The following verse, then addresses women, in slightly more detail. This is not surprising at all, considering that women have been more vulnerable, right from those ancient times. If read with an open mind, instead of a prejudiced eye, one begins to realise that the advice is more practical than oppressive; given with the intention to safeguard Muslim women than denigrate them.
"And say to the believing women that they should lower their gaze and guard their modesty; that they should not display their beauty and ornaments except what (must ordinarily) appear thereof; that they should draw veils over their bosoms and not display their beauty except to their husbands, their fathers, their husbands' fathers, their sons..."
The fairness or the unfairness of the 2011 hijab ban in France
The main argument against the hijab in France, one of the first European countries to debate a ban, is that the second-generation Muslim immigrants who grew up in France, lacked the respect that their parents - most of them émigrés from France's colonies - had for the country they thought of as a home across the Mediterranean. The young Muslims had been distanced from the mainstream French and the risk of radicalisation was high.

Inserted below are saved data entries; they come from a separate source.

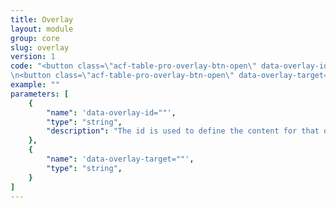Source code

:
 ```yaml
---
title: Overlay
layout: module
group: core
slug: overlay
version: 1
code: "<button class=\"acf-table-pro-overlay-btn-open\" data-overlay-id=\"myoverlay\">open overlay</button>
\n<button class=\"acf-table-pro-overlay-btn-open\" data-overlay-target=\"myoverlay\">open overlay</button>"
example: ""
parameters: [
	{
		"name": 'data-overlay-id=""',
		"type": "string",
		"description": "The id is used to define the content for that overlay by the filter \"overlay_content\"",
	},
	{
		"name": 'data-overlay-target=""',
		"type": "string",
	}
]
---
```

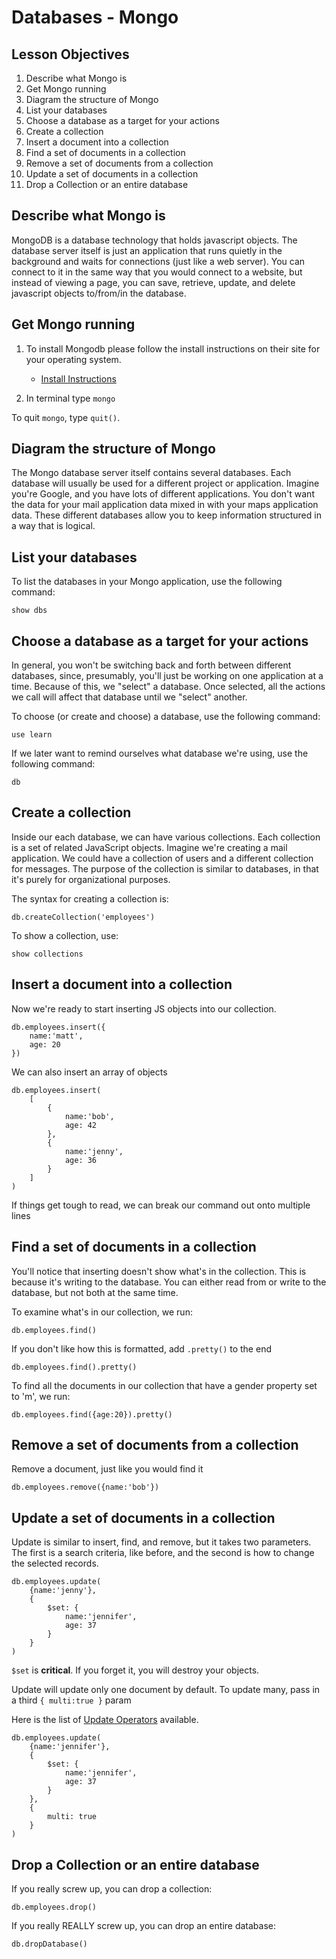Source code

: # Databases - Mongo

## Lesson Objectives
1. Describe what Mongo is
1. Get Mongo running
1. Diagram the structure of Mongo
1. List your databases
1. Choose a database as a target for your actions
1. Create a collection
1. Insert a document into a collection
1. Find a set of documents in a collection
1. Remove a set of documents from a collection
1. Update a set of documents in a collection
1. Drop a Collection or an entire database

## Describe what Mongo is

MongoDB is a database technology that holds javascript objects.  The database server itself is just an application that runs quietly in the background and waits for connections (just like a web server).  You can connect to it in the same way that you would connect to a website, but instead of viewing a page, you can save, retrieve, update, and delete javascript objects to/from/in the database.

## Get Mongo running

1. To install Mongodb please follow the install instructions on their site for your operating system.
	- [Install Instructions](https://docs.mongodb.com/manual/administration/install-community/)

1. In terminal type `mongo`

To quit `mongo`, type `quit()`.

## Diagram the structure of Mongo

The Mongo database server itself contains several databases.  Each database will usually be used for a different project or application.  Imagine you're Google, and you have lots of different applications.  You don't want the data for your mail application data mixed in with your maps application data.  These different databases allow you to keep information structured in a way that is logical.

## List your databases

To list the databases in your Mongo application, use the following command:

```
show dbs
```

## Choose a database as a target for your actions

In general, you won't be switching back and forth between different databases, since, presumably, you'll just be working on one application at a time.  Because of this, we "select" a database.  Once selected, all the actions we call will affect that database until we "select" another.

To choose (or create and choose) a database, use the following command:

```
use learn
```

If we later want to remind ourselves what database we're using, use the following command:

```
db
```


## Create a collection

Inside our each database, we can have various collections.  Each collection is a set of related JavaScript objects.  Imagine we're creating a mail application.  We could have a collection of users and a different collection for messages.  The purpose of the collection is similar to databases, in that it's purely for organizational purposes.

The syntax for creating a collection is:

```
db.createCollection('employees')
```

To show a collection, use:

```
show collections
```

## Insert a document into a collection

Now we're ready to start inserting JS objects into our collection.

```
db.employees.insert({
	name:'matt',
	age: 20
})
```

We can also insert an array of objects

```
db.employees.insert(
	[
		{
			name:'bob',
			age: 42		
		},
		{
			name:'jenny',
			age: 36		
		}
	]
)
```

If things get tough to read, we can break our command out onto multiple lines

## Find a set of documents in a collection

You'll notice that inserting doesn't show what's in the collection.  This is because it's writing to the database.  You can either read from or write to the database, but not both at the same time.

To examine what's in our collection, we run:

```
db.employees.find()
```

If you don't like how this is formatted, add `.pretty()` to the end

```
db.employees.find().pretty()
```

To find all the documents in our collection that have a gender property set to 'm', we run:

```
db.employees.find({age:20}).pretty()
```

## Remove a set of documents from a collection

Remove a document, just like you would find it

```
db.employees.remove({name:'bob'})
```

## Update a set of documents in a collection

Update is similar to insert, find, and remove, but it takes two parameters.  The first is a search criteria, like before, and the second is how to change the selected records.

```
db.employees.update(
	{name:'jenny'},
	{
		$set: {
			name:'jennifer',
			age: 37
		}
	}
)
```

`$set` is **critical**.  If you forget it, you will destroy your objects.

Update will update only one document by default.  To update many, pass in a third `{ multi:true }` param

Here is the list of [Update Operators](https://docs.mongodb.com/manual/reference/operator/update/set/) available.

```
db.employees.update(
	{name:'jennifer'},
	{
		$set: {
			name:'jennifer',
			age: 37
		}
	},
	{
		multi: true
	}
)
```

## Drop a Collection or an entire database

If you really screw up, you can drop a collection:

```
db.employees.drop()
```

If you really REALLY screw up, you can drop an entire database:

```
db.dropDatabase()
```

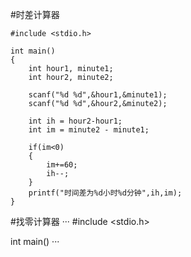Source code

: #时差计算器
```
#include <stdio.h>

int main()
{
    int hour1, minute1;
    int hour2, minute2;
    
    scanf("%d %d",&hour1,&minute1);
    scanf("%d %d",&hour2,&minute2);
    
    int ih = hour2-hour1;
    int im = minute2 - minute1;
    
    if(im<0)
    {
        im+=60;
        ih--;
    }
    printf("时间差为%d小时%d分钟",ih,im);
}
```

#找零计算器
···
#include <stdio.h>

int main()
···
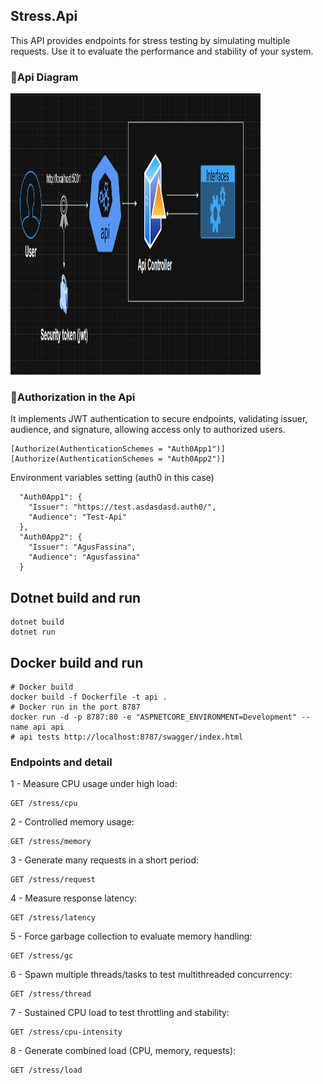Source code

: ## Stress.Api
This API provides endpoints for stress testing by simulating multiple requests. Use it to evaluate the performance and stability of your system.

### 📝Api Diagram
<img src="api-diagram.png" alt="Logo del proyecto" width="400" height="450">

### 🔐Authorization in the Api
It implements JWT authentication to secure endpoints, validating issuer, audience, and signature, allowing access only to authorized users.
```
[Authorize(AuthenticationSchemes = "Auth0App1")]
[Authorize(AuthenticationSchemes = "Auth0App2")]
```
Environment variables setting (auth0 in this case)
```
  "Auth0App1": {
    "Issuer": "https://test.asdasdasd.auth0/",
    "Audience": "Test-Api"
  },
  "Auth0App2": {
    "Issuer": "AgusFassina",
    "Audience": "Agusfassina"
  }
```

## Dotnet build and run
```
dotnet build
dotnet run
```

## Docker build and run

```
# Docker build
docker build -f Dockerfile -t api .
# Docker run in the port 8787
docker run -d -p 8787:80 -e "ASPNETCORE_ENVIRONMENT=Development" --name api api
# api tests http://localhost:8787/swagger/index.html
```


### Endpoints and detail
1 - Measure CPU usage under high load:
```http
GET /stress/cpu
```
2 - Controlled memory usage:
```http
GET /stress/memory
```

3 - Generate many requests in a short period:
```http
GET /stress/request
```

4 - Measure response latency:
```http
GET /stress/latency
```

5 - Force garbage collection to evaluate memory handling:
```http
GET /stress/gc
```

6 - Spawn multiple threads/tasks to test multithreaded concurrency:
```http
GET /stress/thread
```

7 - Sustained CPU load to test throttling and stability:
```http
GET /stress/cpu-intensity
```

8 - Generate combined load (CPU, memory, requests):
```http
GET /stress/load
```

The second reason of France's ban was the popular anti-hijab argument - that it is oppressive. When taken into account, the Quran verses mentioned above and the fact that many women choose to wear the hijab, France's reasoning is dissatisfactory.
If there is growing radicalisation in Muslim dominated sections of Paris and France, and young men were indeed forcing women to wear the hijab, then banning it is just a cosmetic solution.
It is a fact that when the Muslims from France's colonies arrived in France they were discriminated against, the young Muslims grew up in an environment of fear and prejudice. If the real problem was that women were being forced to wear the hijab, then France should have addressed the culture of discrimination and prejudice that was turning these men into radicals. France has secured freedom for the women who were being forced to wear the hijab, at the cost of the freedom of the women, who want to wear the hijab.
On the other hand, it is true that many Western women are required to wear the Hijab while visiting a few Islamic countries, offering them no choice in the matter.
The American Perspective
Fortunately, the American perspective, at least in law, is far less severe to the hijab, than that of a few Western European nations like France and Belgium. However, Muslim women who wear the hijab are often subjected to social prejudice.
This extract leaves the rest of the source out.